# Super X2



## Guest (Mar 27, 2004)

Anyone have the super x2 in camo? I have the synthetic that's two years old, love the thing and wanna have it dipped by Browning. It's gonna cost around 250 supposedly, unless anyone knows differently???
Anyways, I was wondering if the camo "wears" off on the highly worn areas, grips, etc, with the Winchesters since they have a different dipping process??
I guess it's either have it dipped, keep it synthetic black, or trade it in for a new camo'ed one. Don't want a camo one if its gonna wear through to yellow.


----------



## Canada_Hunter (Mar 21, 2004)

mine is 2 year old and the camo hold up great!!!...If you take care of it i think it will last a lifetime


----------



## bigblackfoot (Mar 12, 2003)

You should pm PJ about it.

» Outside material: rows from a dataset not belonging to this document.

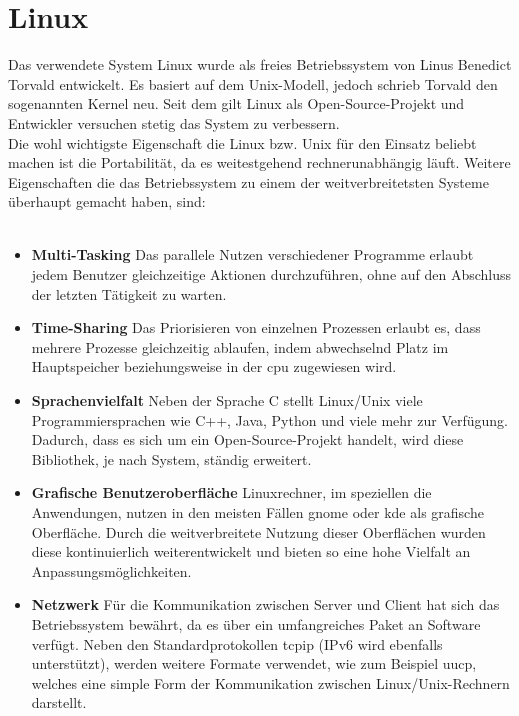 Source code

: \section{Linux}\label{kap:linux}


Das verwendete System Linux wurde als freies Betriebssystem von Linus Benedict Torvald entwickelt.
Es basiert auf dem Unix-Modell, jedoch schrieb Torvald den sogenannten Kernel neu. Seit dem gilt
Linux als Open-Source-Projekt und Entwickler versuchen stetig das System zu verbessern.\cite{linux}\\
Die wohl wichtigste Eigenschaft die Linux bzw. Unix für den Einsatz beliebt machen ist die Portabilität,
da es weitestgehend rechnerunabhängig läuft. Weitere Eigenschaften die das Betriebssystem zu einem der
 weitverbreitetsten Systeme überhaupt gemacht haben, sind:\\\cite{linux}\\
\begin{itemize}
\item  \textbf{Multi-Tasking} Das parallele Nutzen verschiedener Programme erlaubt jedem Benutzer
        gleichzeitige Aktionen durchzuführen, ohne auf den Abschluss der letzten Tätigkeit zu warten.
\item  \textbf{Time-Sharing} Das Priorisieren von einzelnen Prozessen erlaubt es, dass mehrere
        Prozesse gleichzeitig ablaufen, indem abwechselnd Platz im Hauptspeicher beziehungsweise in der \ac{cpu}
        zugewiesen wird.
\item \textbf{Sprachenvielfalt} Neben der Sprache C stellt Linux/Unix viele Programmiersprachen
      wie C++, Java, Python und viele mehr zur Verfügung. Dadurch, dass es sich um ein Open-Source-Projekt handelt,
      wird diese Bibliothek, je nach System, ständig erweitert.
\item \textbf{Grafische Benutzeroberfläche} Linuxrechner, im speziellen die Anwendungen, nutzen in
      den meisten Fällen \ac{gnome} oder \ac{kde} als grafische Oberfläche. Durch die weitverbreitete Nutzung
      dieser Oberflächen wurden diese kontinuierlich weiterentwickelt und bieten so eine hohe Vielfalt an
      Anpassungsmöglichkeiten.
\item \textbf{Netzwerk} Für die Kommunikation zwischen Server und Client hat sich das Betriebssystem bewährt,
      da es über ein umfangreiches Paket an Software verfügt. Neben den Standardprotokollen \ac{tcpip} (IPv6 wird
      ebenfalls unterstützt), werden weitere Formate verwendet, wie zum Beispiel \ac{uucp}, welches eine simple Form
      der Kommunikation zwischen Linux/Unix-Rechnern darstellt.
\end{itemize}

I know he had his berretta dipped and it looks really good. Im not sure who dipped it for him but i bet if you asked him he would tell you.


----------



## GooseBuster3 (Mar 1, 2002)

The panit is just wearing right off of my X2, and the duratuch is too. Im calling wincherster and chewing some ***!!


----------



## Guest (Apr 1, 2004)

GB3, How old is your gun?


----------



## johnsona (Dec 4, 2003)

I've had my x2 for a while now and the only complaint i have is that when i go honker hunting in some nasty weather, it wants to gum up and feed really slowly with 3 inch mags. Kinda frusterating when you've got a group of birds at your feet and you've gotta wait for your gun to feed. Otherwise, its a great upland gun. Anyone else have this problem, or any solution ideas? :evil:


----------



## GooseBuster3 (Mar 1, 2002)

Its not even a year old yet.


----------



## Goosehunter_ND (Mar 24, 2004)

I also have the synthetic and think it is the best semi auto on the market but you should just buy a new one they have a new stock on them and it has a really nice grip. Also this year i see weatherby who makes a hell of a gun came out with a semi-auto and they have the best camo i have seen and those are running really resonable. :sniper:


----------



## BRYAN_REMER (Sep 24, 2003)

I had a problem towards the end of last year with the second shell not wanting to be fed into the chamber with both 3" and 3.5". I had the gunsmith clean it. He said it was pretty clean, but he strecthed the spring some and now it cycles like it did when it was new.


----------



## Guest (Apr 1, 2004)

Yeah, I've heard that there's a new stainless steel spring for them that helps with the chambering and the cycling of new shells. Mine is starting to cycle the shells a little slower that when it was new, better get it checked asap.


----------



## nipper (Mar 30, 2004)

Take it to theGander MT. store in St .Cloud see the gun smith should be around 150.00 to have them do it.They will need to send it in but it is garenteed Good Luck Nipper


----------



## BRYAN_REMER (Sep 24, 2003)

I finally got to do some snow goose hunting and I found out my gun works just fine again. I wouldn't trade my Sx2 for anything. I haven't found a gun that fit me any better.


----------